Scalable Optimization Methods for Machine Learning
Acceleration, Adaptivity and Structured Non-Convexity
Time: Thu 2021-08-26 16.00
Subject area: Electrical Engineering
Doctoral student: Vien Van Mai , Reglerteknik
Opponent: Professor John Duchi, Stanford university
Supervisor: Mikael Johansson, Reglerteknik
This thesis aims at developing efficient optimization algorithms for solving large-scale machine learning problems. To cope with the increasing scale and complexity of such models, we focus on first-order and stochastic methods in which updates are carried out using only (noisy) information about function values and (sub)gradients. The broad question we ask is: given such algorithmic oracles, how can we best design algorithms that both have strong theoretical guarantees and are practically useful. To this end, we touch upon a wide range of problems and investigate various methods (including newly proposed and successful existing ones) for solving them. We pay significant attention to developing and analyzing methods that are easy to run at scale, less sensitive to parameter selection, and adaptive to the underlying problem structure.

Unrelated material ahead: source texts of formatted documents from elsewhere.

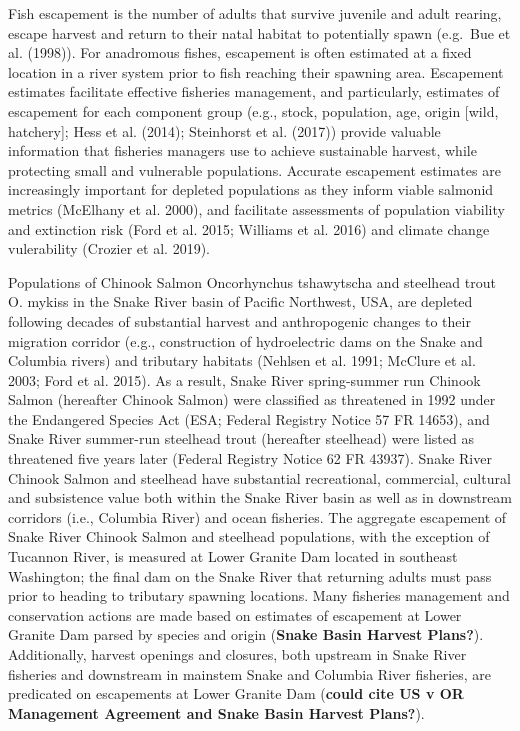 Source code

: \documentclass[
  12pt,
]{article}
\begin{document}
Fish escapement is the number of adults that survive juvenile and adult rearing, escape harvest and return to their natal habitat to potentially spawn (e.g.~Bue et al. (1998)). For anadromous fishes, escapement is often estimated at a fixed location in a river system prior to fish reaching their spawning area. Escapement estimates facilitate effective fisheries management, and particularly, estimates of escapement for each component group (e.g., stock, population, age, origin {[}wild, hatchery{]}; Hess et al. (2014); Steinhorst et al. (2017)) provide valuable information that fisheries managers use to achieve sustainable harvest, while protecting small and vulnerable populations. Accurate escapement estimates are increasingly important for depleted populations as they inform viable salmonid metrics (McElhany et al. 2000), and facilitate assessments of population viability and extinction risk (Ford et al. 2015; Williams et al. 2016) and climate change vulerability (Crozier et al. 2019).

Populations of Chinook Salmon Oncorhynchus tshawytscha and steelhead trout O. mykiss in the Snake River basin of Pacific Northwest, USA, are depleted following decades of substantial harvest and anthropogenic changes to their migration corridor (e.g., construction of hydroelectric dams on the Snake and Columbia rivers) and tributary habitats (Nehlsen et al. 1991; McClure et al. 2003; Ford et al. 2015). As a result, Snake River spring-summer run Chinook Salmon (hereafter Chinook Salmon) were classified as threatened in 1992 under the Endangered Species Act (ESA; Federal Registry Notice 57 FR 14653), and Snake River summer-run steelhead trout (hereafter steelhead) were listed as threatened five years later (Federal Registry Notice 62 FR 43937). Snake River Chinook Salmon and steelhead have substantial recreational, commercial, cultural and subsistence value both within the Snake River basin as well as in downstream corridors (i.e., Columbia River) and ocean fisheries. The aggregate escapement of Snake River Chinook Salmon and steelhead populations, with the exception of Tucannon River, is measured at Lower Granite Dam located in southeast Washington; the final dam on the Snake River that returning adults must pass prior to heading to tributary spawning locations. Many fisheries management and conservation actions are made based on estimates of escapement at Lower Granite Dam parsed by species and origin (\textbf{Snake Basin Harvest Plans?}). Additionally, harvest openings and closures, both upstream in Snake River fisheries and downstream in mainstem Snake and Columbia River fisheries, are predicated on escapements at Lower Granite Dam (\textbf{could cite US v OR Management Agreement and Snake Basin Harvest Plans?}).
\end{document}
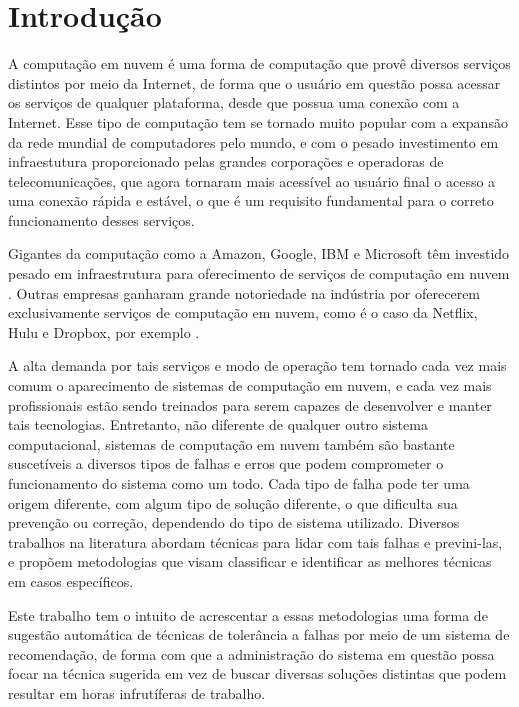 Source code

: \documentclass[
	12pt,				%
	openright,			%
	twoside,			%
	a4paper,			%
	english,			%
	french,				%
	spanish,			%
	brazil				%
	]{abntex2}
\begin{document}
\chapter{Introdução}
A computação em nuvem é uma forma de computação que provê diversos serviços distintos por meio da Internet, de forma que o usuário em questão possa acessar os serviços de qualquer plataforma, desde que possua uma conexão com a Internet. Esse tipo de computação tem se tornado muito popular com a expansão da rede mundial de computadores pelo mundo, e com o pesado investimento em infraestutura proporcionado pelas grandes corporações e operadoras de telecomunicações, que agora tornaram mais acessível ao usuário final o acesso a uma conexão rápida e estável, o que é um requisito fundamental para o correto funcionamento desses serviços.

Gigantes da computação como a Amazon, Google, IBM e Microsoft têm investido pesado em infraestrutura para oferecimento de serviços de computação em nuvem \cite{tsai2010service}\cite{lohr2007google}. Outras empresas ganharam grande notoriedade na indústria por oferecerem exclusivamente serviços de computação em nuvem, como é o caso da Netflix, Hulu e Dropbox, por exemplo \cite{berman2012cloud}. 

A alta demanda por tais serviços e modo de operação tem tornado cada vez mais comum o aparecimento de sistemas de computação em nuvem, e cada vez mais profissionais estão sendo treinados para serem capazes de desenvolver e manter tais tecnologias. Entretanto, não diferente de qualquer outro sistema computacional, sistemas de computação em nuvem também são bastante suscetíveis a diversos tipos de falhas e erros que podem comprometer o funcionamento do sistema como um todo. Cada tipo de falha pode ter uma origem diferente, com algum tipo de solução diferente, o que dificulta sua prevenção ou correção, dependendo do tipo de sistema utilizado. Diversos trabalhos na literatura abordam técnicas para lidar com tais falhas e previni-las, e propõem metodologias que visam classificar e identificar as melhores técnicas em casos específicos.

Este trabalho tem o intuito de acrescentar a essas metodologias uma forma de sugestão automática de técnicas de tolerância a falhas por meio de um sistema de recomendação, de forma com que a administração do sistema em questão possa focar na técnica sugerida em vez de buscar diversas soluções distintas que podem resultar em horas infrutíferas de trabalho.
\end{document}
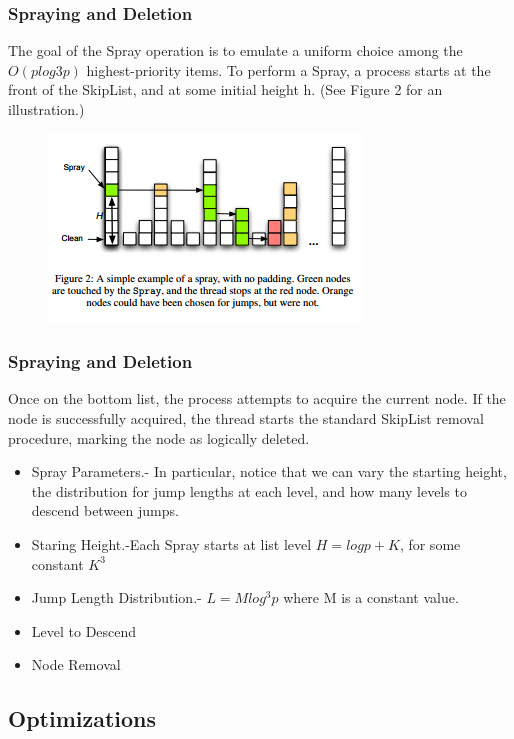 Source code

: \documentclass{beamer}
\begin{document}
\begin{frame}
\frametitle{Spraying and Deletion}

The goal of the Spray operation is to emulate a uniform choice
among the $O(plog3
p)$ highest-priority items. To perform a Spray,
a process starts at the front of the SkipList, and at some initial
height h. (See Figure 2 for an illustration.)

\begin{figure}
\includegraphics[width=0.5\linewidth]{SL2}
\end{figure}

\end{frame}



\begin{frame}
\frametitle{Spraying and Deletion}
Once on the bottom list, the process attempts to acquire the
current node. If the node is successfully acquired, the thread starts the standard SkipList removal procedure, marking the node as logically deleted.\\

\begin{itemize}
\item Spray Parameters.- In particular, notice that we can vary the starting height, the distribution for jump lengths at each level, and how many levels to descend between jumps.
\item Staring Height.-Each Spray starts at list level $H = log p + K$, for some constant $K^3$
\item Jump Length Distribution.- $L=M log^3 p$ where M is a constant value.
\item Level to Descend
\item Node Removal
\end{itemize}

\end{frame}




\subsection{Optimizations}
\end{document}

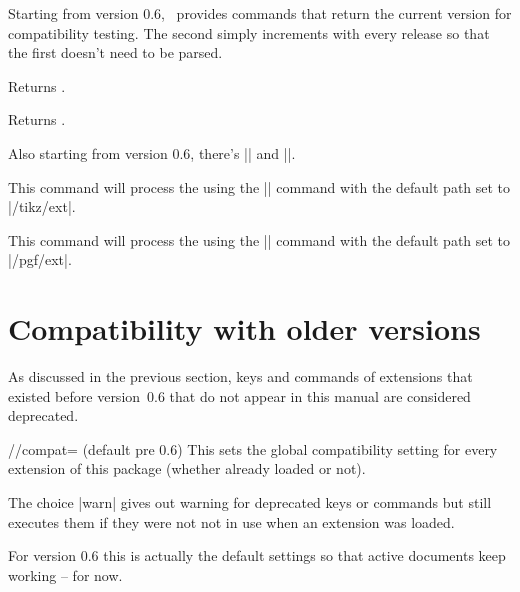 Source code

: \begin{multicols}{2}
Starting from version 0.6,
\tikzextname\ provides commands that return the current version for compatibility testing.
The second simply increments with every release
so that the first doesn't need to be parsed.
\begin{command}{\tikzextversion}
  Returns \texttt{\tikzextversion}.
\end{command}
\begin{command}{\tikzextversionnumber}
  Returns \texttt{\tikzextversionnumber}.
\end{command}
%
Also starting from version 0.6, there's |\tikzextset| and |\pgfextset|.
\begin{command}{\tikzextset{}}
  This command will process the  using the
  |\pgfkeys| command with the default path set to |/tikz/ext|.
\end{command}
\begin{command}{\pgfextset{}}
  This command will process the  using the
  |\pgfkeys| command with the default path set to |/pgf/ext|.
\end{command}

\newcolumn
\section{Compatibility with older versions}
As discussed in the previous section,
keys and commands of extensions that existed before version~0.6
that do not appear in this manual are considered deprecated.

\begin{key}{/\tikzext/compat= (default pre 0.6)}
  This sets the global compatibility setting for every extension of this package
  (whether already loaded or not).

  The choice |warn| gives out warning for deprecated keys or commands
  but still executes them if they were not not in use when an extension was loaded.
  
  For version 0.6 this is actually the default settings so that active documents
  keep working -- for now.
  

\end{key}
\end{multicols}
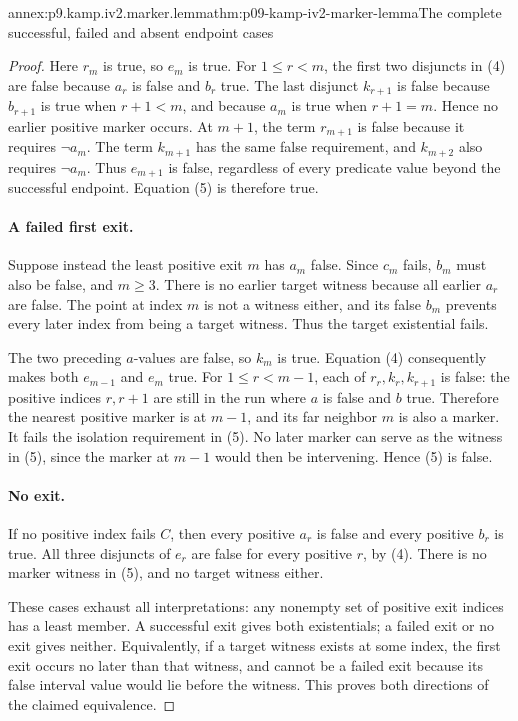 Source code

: \begin{annexitem}{annex:p9.kamp.iv2.marker.lemma}{thm:p09-kamp-iv2-marker-lemma}{The complete successful, failed and absent endpoint cases}
\begin{proof}
Here \(r_m\) is true, so \(e_m\) is true. For
\(1\leq r<m\), the first two disjuncts in (4) are
false because \(a_r\) is false and \(b_r\) true.
The last disjunct \(k_{r+1}\) is false because
\(b_{r+1}\) is true when \(r+1<m\), and because
\(a_m\) is true when \(r+1=m\). Hence no earlier
positive marker occurs. At \(m+1\), the term
\(r_{m+1}\) is false because it requires
\(\neg a_m\). The term \(k_{m+1}\) has the same
false requirement, and \(k_{m+2}\) also requires
\(\neg a_m\). Thus \(e_{m+1}\) is false, regardless
of every predicate value beyond the successful endpoint.
Equation (5) is therefore true.

\paragraph{A failed first exit.}
Suppose instead the least positive exit \(m\) has
\(a_m\) false. Since \(c_m\) fails, \(b_m\) must
also be false, and \(m\geq3\). There is no earlier
target witness because all earlier \(a_r\) are false.
The point at index \(m\) is not a witness either, and
its false \(b_m\) prevents every later index from
being a target witness. Thus the target existential fails.

The two preceding \(a\)-values are false, so
\(k_m\) is true. Equation (4) consequently makes
both \(e_{m-1}\) and \(e_m\) true. For
\(1\leq r<m-1\), each of \(r_r,k_r,k_{r+1}\)
is false: the positive indices \(r,r+1\) are still
in the run where \(a\) is false and \(b\) true.
Therefore the nearest positive marker is at \(m-1\),
and its far neighbor \(m\) is also a marker. It fails
the isolation requirement in (5). No later marker can
serve as the witness in (5), since the marker at
\(m-1\) would then be intervening. Hence (5) is false.

\paragraph{No exit.}
If no positive index fails \(C\), then every positive
\(a_r\) is false and every positive \(b_r\) is true.
All three disjuncts of \(e_r\) are false for every
positive \(r\), by (4). There is no marker witness
in (5), and no target witness either.

These cases exhaust all interpretations: any nonempty set
of positive exit indices has a least member. A successful
exit gives both existentials; a failed exit or no exit gives
neither. Equivalently, if a target witness exists at some
index, the first exit occurs no later than that witness,
and cannot be a failed exit because its false interval
value would lie before the witness. This proves both
directions of the claimed equivalence.


\end{proof}
\end{annexitem}
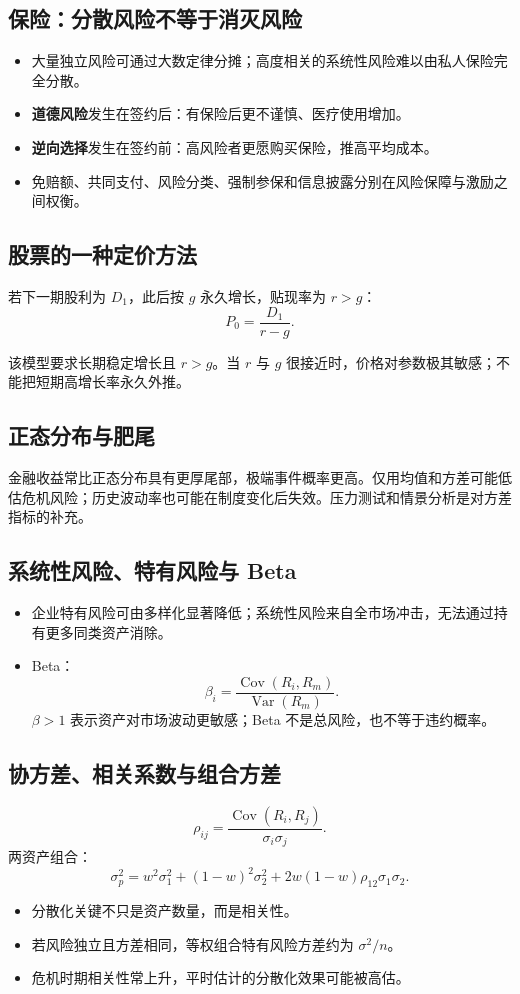 \documentclass[UTF8,11pt,a4paper]{ctexart}
\newcommand{\term}[1]{\textbf{#1}}
\begin{document}
\subsection{保险：分散风险不等于消灭风险}
\begin{itemize}
  \item 大量独立风险可通过大数定律分摊；高度相关的系统性风险难以由私人保险完全分散。
  \item \term{道德风险}发生在签约后：有保险后更不谨慎、医疗使用增加。
  \item \term{逆向选择}发生在签约前：高风险者更愿购买保险，推高平均成本。
  \item 免赔额、共同支付、风险分类、强制参保和信息披露分别在风险保障与激励之间权衡。
\end{itemize}

\subsection{股票的一种定价方法}
若下一期股利为 $D_1$，此后按 $g$ 永久增长，贴现率为 $r>g$：
\[
P_0=\frac{D_1}{r-g}.
\]
\begin{warningbox}[条件与敏感性]
该模型要求长期稳定增长且 $r>g$。当 $r$ 与 $g$ 很接近时，价格对参数极其敏感；不能把短期高增长率永久外推。
\end{warningbox}

\subsection{正态分布与肥尾}
金融收益常比正态分布具有更厚尾部，极端事件概率更高。仅用均值和方差可能低估危机风险；历史波动率也可能在制度变化后失效。压力测试和情景分析是对方差指标的补充。

\subsection{系统性风险、特有风险与 Beta}
\begin{itemize}
  \item 企业特有风险可由多样化显著降低；系统性风险来自全市场冲击，无法通过持有更多同类资产消除。
  \item Beta：
  \[
  \beta_i=\frac{\operatorname{Cov}(R_i,R_m)}{\operatorname{Var}(R_m)}.
  \]
  $\beta>1$ 表示资产对市场波动更敏感；Beta 不是总风险，也不等于违约概率。
\end{itemize}

\subsection{协方差、相关系数与组合方差}
\[
\rho_{ij}=\frac{\operatorname{Cov}(R_i,R_j)}{\sigma_i\sigma_j}.
\]
两资产组合：
\[
\sigma_p^2=w^2\sigma_1^2+(1-w)^2\sigma_2^2+2w(1-w)\rho_{12}\sigma_1\sigma_2.
\]
\begin{itemize}
  \item 分散化关键不只是资产数量，而是相关性。
  \item 若风险独立且方差相同，等权组合特有风险方差约为 $\sigma^2/n$。
  \item 危机时期相关性常上升，平时估计的分散化效果可能被高估。
\end{itemize}
\end{document}
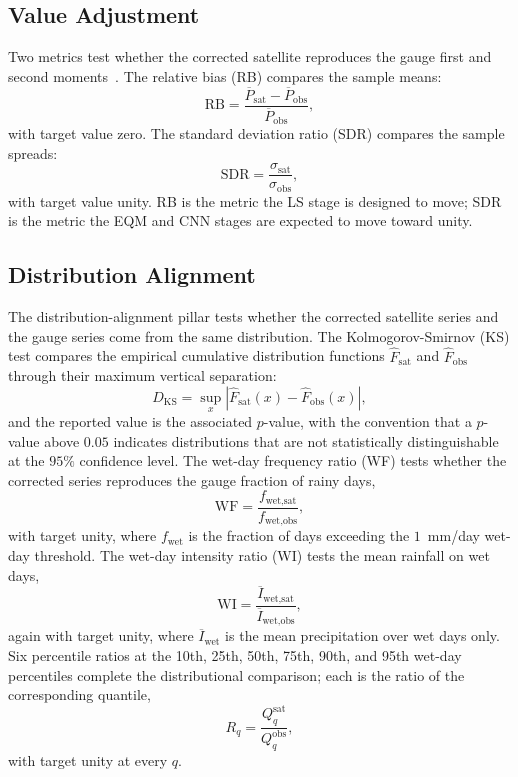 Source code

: \subsection{Value Adjustment}

Two metrics test whether the corrected satellite reproduces the
gauge first and second moments~\citep{ref:wilks2020}. The relative bias (RB) compares the
sample means:
\begin{equation}
\text{RB} = \frac{\overline{P}_{\text{sat}} - \overline{P}_{\text{obs}}}{\overline{P}_{\text{obs}}},
\label{eq:rb}
\end{equation}
with target value zero. The standard deviation ratio (SDR)
compares the sample spreads:
\begin{equation}
\text{SDR} = \frac{\sigma_{\text{sat}}}{\sigma_{\text{obs}}},
\label{eq:sdr}
\end{equation}
with target value unity. RB is the metric the LS stage is
designed to move; SDR is the metric the EQM and CNN stages are
expected to move toward unity.

\subsection{Distribution Alignment}

The distribution-alignment pillar tests whether the corrected
satellite series and the gauge series come from the same
distribution. The Kolmogorov-Smirnov (KS) test
\citep{ref:wilks2020} compares the empirical cumulative
distribution functions $\hat{F}_{\text{sat}}$ and
$\hat{F}_{\text{obs}}$ through their maximum vertical separation:
\begin{equation}
D_{\text{KS}} = \sup_{x}
\left| \hat{F}_{\text{sat}}(x) - \hat{F}_{\text{obs}}(x) \right|,
\label{eq:ks}
\end{equation}
and the reported value is the associated $p$-value, with the
convention that a $p$-value above $0.05$ indicates distributions
that are not statistically distinguishable at the $95\%$
confidence level. The wet-day frequency ratio (WF) tests whether
the corrected series reproduces the gauge fraction of rainy days,
\begin{equation}
\text{WF} = \frac{f_{\text{wet,sat}}}{f_{\text{wet,obs}}},
\label{eq:wetfreq}
\end{equation}
with target unity, where $f_{\text{wet}}$ is the fraction of days
exceeding the $1$~mm/day wet-day threshold. The wet-day intensity
ratio (WI) tests the mean rainfall on wet days,
\begin{equation}
\text{WI} = \frac{\overline{I}_{\text{wet,sat}}}
                 {\overline{I}_{\text{wet,obs}}},
\label{eq:wetint}
\end{equation}
again with target unity, where $\overline{I}_{\text{wet}}$ is the
mean precipitation over wet days only. Six percentile ratios at
the 10th, 25th, 50th, 75th, 90th, and 95th wet-day percentiles
complete the distributional comparison; each is the ratio of the
corresponding quantile,
\begin{equation}
R_q = \frac{Q_q^{\text{sat}}}{Q_q^{\text{obs}}},
\label{eq:pctlratio}
\end{equation}
with target unity at every $q$.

In somewhat more detail, the first part of the thesis focuses on two fundamental classes of optimization problems which underpin many modern machine learning applications. We begin with deterministic composite minimization problems and show how to adapt Anderson acceleration---a memory-efficient and line search-free method with strong adaptation ability---to proximal gradient methods. Motivated by sensitivity and instability issues of the classical stochastic gradient descent method (SGD), we then turn to stochastic problems and investigate a number of techniques for improving the practical performance of SGD and its relatives. We derive several novel convergence results that cover important settings for which previous theory did not apply. For example, we move beyond stochastic convex optimization and establish sample complexity results for a momentum extension of SGD on weakly convex functions, and we look beyond quadratic growth and demonstrate improved stability and convergence of gradient clipping of SGD on problems with rapidly growing gradients.
In the second part, we consider somewhat more structured problems and explore how recent advances in first-order and stochastic optimization can be exploited to expedite solution times even further. The common feature of the algorithms in this part is that they are constructed through a careful combination of (i) acceleration and variance reduction techniques to decrease the total number of iterations; (ii) inexact (noisy) computations that execute each iteration faster, and only to the precision actually required; and (iii) efficient warm-start schemes. We establish complexity guarantees of the proposed algorithms and quantify the improved run time in terms of the problem-dependent parameters.